Is it because going to school is all I’ve known since I was 5 years old and don’t see finishing as the huge accomplishment everyone makes it out to be?
For most, when we graduate high school, we go straight to college because it’s the lifestyle that is promoted to us all throughout our years at high school. There hasn’t been a time where I thought and felt that I had the option to do anything else.
Is it because there is some sort of burnout that I don’t even realize I’m experiencing? All of my days consist of going to school, driving 30 minutes home, changing into my work clothes and then driving straight to work.
In a research article about burnout, faculty of Psychology and Education Science at Transilvania University of Braşov found that there is higher potential for burn out and depression in students who have jobs because they are juggling the demands of work and school. The effects are more prevalent in students who work for 20 hours or more per week.
I haven’t necessarily felt stressed – up until the past month – but I do feel it is extremely repetitive: it doesn’t give me any time to do the things I want to do, like stay at home all day without worrying about when the next assignment is due or what time I have to be at work.
I don’t feel that my situation is severe enough for it to even be considered exhaustion or, let alone, burnout.
Could it be the lack of support from the people in my life? It’s not that the people in my life don’t support me or are against me going to school, but it seems like they don’t care.
My parents don’t know anything about my academic career, not even what my major is. All my parents know is that I’m going to school and spend all my time either there or at work.
I feel like I have been on this entire journey on my own and even though it had no impact in the moment, my thoughts are spiraling as I write this.
Upcoming graduate Yosemiri Valenzuela, says “I did have a support system through tough times. It was my friends. Their support meant a lot to me since we were going through the same situation.”
It doesn’t feel fair to say that my family doesn’t care because I’m sure they do, it just may be hard for them to relate to my experience.

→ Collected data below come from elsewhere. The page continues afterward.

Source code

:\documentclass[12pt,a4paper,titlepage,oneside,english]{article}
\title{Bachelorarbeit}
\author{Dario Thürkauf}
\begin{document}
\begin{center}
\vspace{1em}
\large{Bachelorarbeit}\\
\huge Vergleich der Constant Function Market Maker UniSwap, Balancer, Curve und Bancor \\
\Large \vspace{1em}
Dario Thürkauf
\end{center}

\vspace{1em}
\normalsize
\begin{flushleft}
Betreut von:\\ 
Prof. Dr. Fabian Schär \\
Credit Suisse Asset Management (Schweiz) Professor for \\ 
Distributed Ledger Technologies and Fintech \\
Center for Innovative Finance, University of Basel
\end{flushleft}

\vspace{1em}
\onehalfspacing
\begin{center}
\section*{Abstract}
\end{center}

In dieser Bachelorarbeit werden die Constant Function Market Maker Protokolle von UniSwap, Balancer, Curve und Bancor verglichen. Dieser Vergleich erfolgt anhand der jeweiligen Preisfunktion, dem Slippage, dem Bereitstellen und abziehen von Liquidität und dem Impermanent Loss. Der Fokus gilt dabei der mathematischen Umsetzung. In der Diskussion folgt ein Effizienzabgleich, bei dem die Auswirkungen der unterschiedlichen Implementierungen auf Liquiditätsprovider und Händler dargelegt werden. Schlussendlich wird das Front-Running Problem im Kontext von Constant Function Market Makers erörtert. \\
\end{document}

A fellow graduate in my senior seminar class is doing their final project on students who are first-generation graduates that experience imposter syndrome, and it made me think: Is this why I don’t feel like I’m accomplishing anything major?
In the article “CSULB’s first-generation students overcome ‘imposter syndrome’,” first-year graduate student Cristy Tran said that the biggest struggle she faced was the disconnect between the differing experiences her and her family had.

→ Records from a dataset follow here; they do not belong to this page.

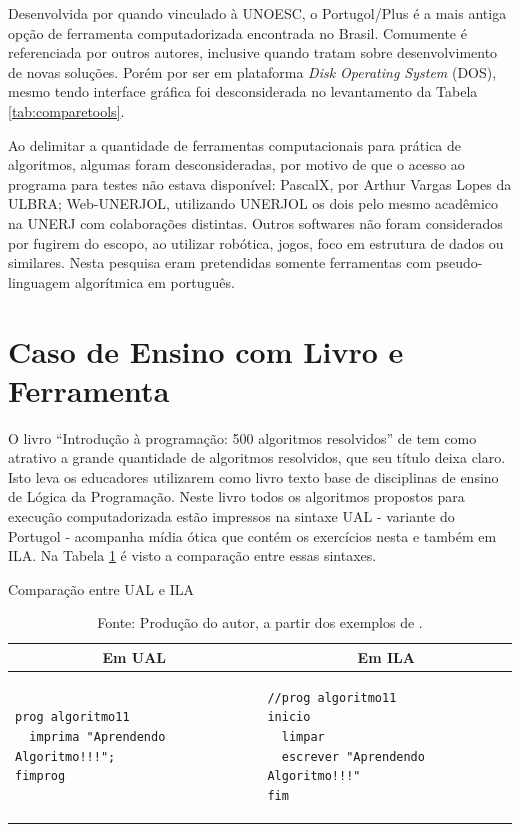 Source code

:Desenvolvida por  quando vinculado à UNOESC, o Portugol/Plus é a mais antiga opção de ferramenta computadorizada encontrada no Brasil. Comumente é referenciada por outros autores, inclusive quando tratam sobre desenvolvimento de novas soluções. Porém por ser em plataforma \textit{Disk Operating System} (DOS), mesmo tendo interface gráfica foi desconsiderada no levantamento da Tabela \ref{tab:comparetools}.

Ao delimitar a quantidade de ferramentas computacionais para prática de algoritmos, algumas foram desconsideradas, por motivo de que o acesso ao programa para testes não estava disponível: PascalX, por Arthur Vargas Lopes da ULBRA; Web-UNERJOL\nocite{ferrandin2005etal}, utilizando UNERJOL os dois pelo mesmo acadêmico na UNERJ com colaborações distintas.
Outros softwares não foram considerados por fugirem do escopo, ao utilizar robótica, jogos, foco em estrutura de dados ou similares. Nesta pesquisa eram pretendidas somente ferramentas com pseudo-linguagem algorítmica em português.

\section{Caso de Ensino com Livro e Ferramenta}

O livro ``Introdução à programação: 500 algoritmos resolvidos'' de  tem como atrativo a grande quantidade de algoritmos resolvidos, que seu título deixa claro. Isto leva os educadores utilizarem como livro texto base de disciplinas de ensino de Lógica da Programação. Neste livro todos os algoritmos propostos para execução computadorizada estão impressos na sintaxe UAL - variante do Portugol - acompanha mídia ótica que contém os exercícios nesta e também em ILA. Na Tabela \ref{tab:compare-ualila} é visto a comparação entre essas sintaxes.

\begin{table}[h]
\centering
  \caption{Comparação entre UAL e ILA}\label{tab:compare-ualila}
\begin{tabular}{p{75mm} | p{75mm}}\hline
\multicolumn{1}{c|}{\textbf{Em UAL}} & \multicolumn{1}{c}{\textbf{Em ILA}} \\ \hline
\begin{lstlisting}[language=ual,style=table]
prog algoritmo11
  imprima "Aprendendo Algoritmo!!!";
fimprog
\end{lstlisting} &
\begin{lstlisting}[language=ila,style=table]
//prog algoritmo11
inicio
  limpar
  escrever "Aprendendo Algoritmo!!!"
fim
\end{lstlisting} \\ \hline
\end{tabular}
  \caption*{\ifdraft{\color{green}}{}\footnotesize Fonte: Produção do autor, a partir dos exemplos de .}
\end{table}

As a first-generation student, I have no reference to what going to college and getting my degree should look like. Neither of my parents went to high school due to lack of resources in Mexico, while my older sister dropped out after a semester.
No one in my household knows what it is like to be a university student. They also don’t know what it is like to be a full-time student who is working 5-6 days of the week.
Maybe they all play a factor into why I don’t feel like I’m completing a major milestone in my life, but feeling this way is making me have a sort of existential crisis three weeks before graduation.
I, at no point, felt like getting my degree was pointless. I just simply don’t see it as a monumental achievement.
To me, it feels like it’s a part of living and something we have to do. The only thing I am certain of is that I love communications, and everything related to communication studies. I may not find personal value to my degree, but I truly value everything I’ve learned about the communications field.